Kiichi Niitsu (Member, IEEE) was born in Japan, in 1983. He received the B.S. (summa cum laude), M.S., and Ph.D. degrees in electrical engineering from Keio University, Yokohama, Japan, in 2006, 2008, and 2010, respectively.

In 2010, he was an Assistant Professor with Gunma University, Kiryu, Japan. In 2012, he was a Lecturer with Nagoya University, Nagoya, Japan. Since 2015, he has been a Precursory Research for Embryonic Science and Technology (PRESTO) Researcher with Japan Science and Technology

Agency (JST). Since 2018, he has been an Associate Professor with Nagoya University. Since 2022, he has been a Professor with Kyoto University, Kyoto, Japan. From 2008 to 2010, he was a Research Fellow of Japan Society for the Promotion of Science (JSPS), a Research Assistant with the Global Center of Excellence (GCOE) Program, Keio University, and a Collaboration Researcher with the Keio Advanced Research Center (KARC). He has published 82 referred original journal articles, 187 international conference papers, and three book chapters, including (five) IEEE JOURNAL OF SOLID-STATE CIRCUITS, (four) IEEE TRANSACTIONS ON BIOMEDICAL CIRCUITS AND SYSTEMS, (one) IEEE TRANSACTIONS ON CIRCUITS AND SYSTEMS-I: REGULAR PAPERS, (two) IEEE TRANSACTIONS ON CIRCUITS AND SYSTEMS-II: EXPRESS BRIEFS, (one) IEEE OPEN JOURNAL OF CIRCUITS AND SYSTEMS, (one) IEEE SOLID-STATE CIRCUITS LETTERS, (five) IEEE TRANSACTIONS ON VERY LARGE SCALE INTEGRATION (VLSI) SYSTEMS, (two) ISSCC, (four) Symposium on VLSI Circuits, (one) CICC, (four) A-SSCC, (one) ESSCIRC, (14) BioCAS, (two) ISCAS, (two) ISICAS, (eight) ICECS, and (nine) APCCAS. His current research interests include the low-power and high-speed technologies of analog and digital VLSI circuits for biomedical applications.

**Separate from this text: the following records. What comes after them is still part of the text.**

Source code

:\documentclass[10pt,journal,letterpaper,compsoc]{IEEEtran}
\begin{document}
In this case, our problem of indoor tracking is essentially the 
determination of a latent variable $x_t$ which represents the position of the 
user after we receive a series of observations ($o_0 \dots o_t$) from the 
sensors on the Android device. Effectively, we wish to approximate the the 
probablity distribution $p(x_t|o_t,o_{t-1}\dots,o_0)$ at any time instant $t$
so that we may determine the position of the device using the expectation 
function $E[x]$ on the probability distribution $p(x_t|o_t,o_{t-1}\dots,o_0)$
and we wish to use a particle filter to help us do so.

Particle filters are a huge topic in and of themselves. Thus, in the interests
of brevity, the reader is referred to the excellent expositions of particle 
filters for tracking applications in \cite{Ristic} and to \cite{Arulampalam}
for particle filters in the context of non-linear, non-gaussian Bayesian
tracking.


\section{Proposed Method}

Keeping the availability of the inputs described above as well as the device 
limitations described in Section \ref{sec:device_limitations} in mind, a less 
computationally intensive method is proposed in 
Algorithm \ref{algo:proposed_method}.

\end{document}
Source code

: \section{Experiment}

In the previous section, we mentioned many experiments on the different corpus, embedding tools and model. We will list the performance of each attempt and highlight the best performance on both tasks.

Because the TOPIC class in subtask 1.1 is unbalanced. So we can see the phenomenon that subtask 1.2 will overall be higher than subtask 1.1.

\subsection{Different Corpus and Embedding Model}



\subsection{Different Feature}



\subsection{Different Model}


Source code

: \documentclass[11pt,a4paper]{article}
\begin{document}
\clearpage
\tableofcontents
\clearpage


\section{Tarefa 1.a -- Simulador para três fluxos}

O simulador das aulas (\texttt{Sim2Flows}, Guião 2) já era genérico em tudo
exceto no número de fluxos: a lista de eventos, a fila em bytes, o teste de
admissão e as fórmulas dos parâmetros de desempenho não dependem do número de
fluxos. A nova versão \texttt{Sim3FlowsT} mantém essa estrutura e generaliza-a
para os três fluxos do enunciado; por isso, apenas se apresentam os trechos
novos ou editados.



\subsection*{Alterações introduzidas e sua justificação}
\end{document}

**Hirofumi Shinohara** (Member, IEEE) received the B.S. and M.S. degrees in electrical engineering and the Ph.D. degree in informatics from Kyoto University, Kyoto, Japan, in 1976, 1978, and 2008, respectively.

In 1978, he joined the LSI Laboratory, Mitsubishi Electric Corporation, Itami, Japan, where he was involved in the research and development of metal oxide semiconductor (MOS) static random access memories (SRAMs), memory compilers, logic building blocks, and neuro-chips. From 2003 to 2009,

he was engaged in the development of basic logic circuits, memory macros, and design methodology for advanced CMOS technologies with Renesas Technology Corporation, Itami. He moved to the Semiconductor Technology Research Academic Center (STARC), Yokohama, Japan, in 2009, and directed a joint research project on extremely low-power circuits and systems that operate near/sub-threshold regions with universities in Japan. He moved to academia in 2015. From 2015 to 2024, he was a Professor with the Graduate School of Information, Production and Systems, Waseda University, Kitakyushu, Japan. After retiring from Waseda University in 2024, he moved to the Graduate School of Informatics, Kyoto University, to continue his research. His current research interests include energy-efficient random circuits for security, such as physical unclonable functions, true random number generators, and energy-efficient analog and digital circuits.

Dr. Shinohara is a member of IEICE. He has been serving on the International Technical Program Committee of the IEEE International Solid-State Circuits (ISSCC) from 2017 to 2021 and the IEEE International Symposium on VLSI Design, Automation and Test (VLSI-DAT, currently VLSI-TSA), since 2016.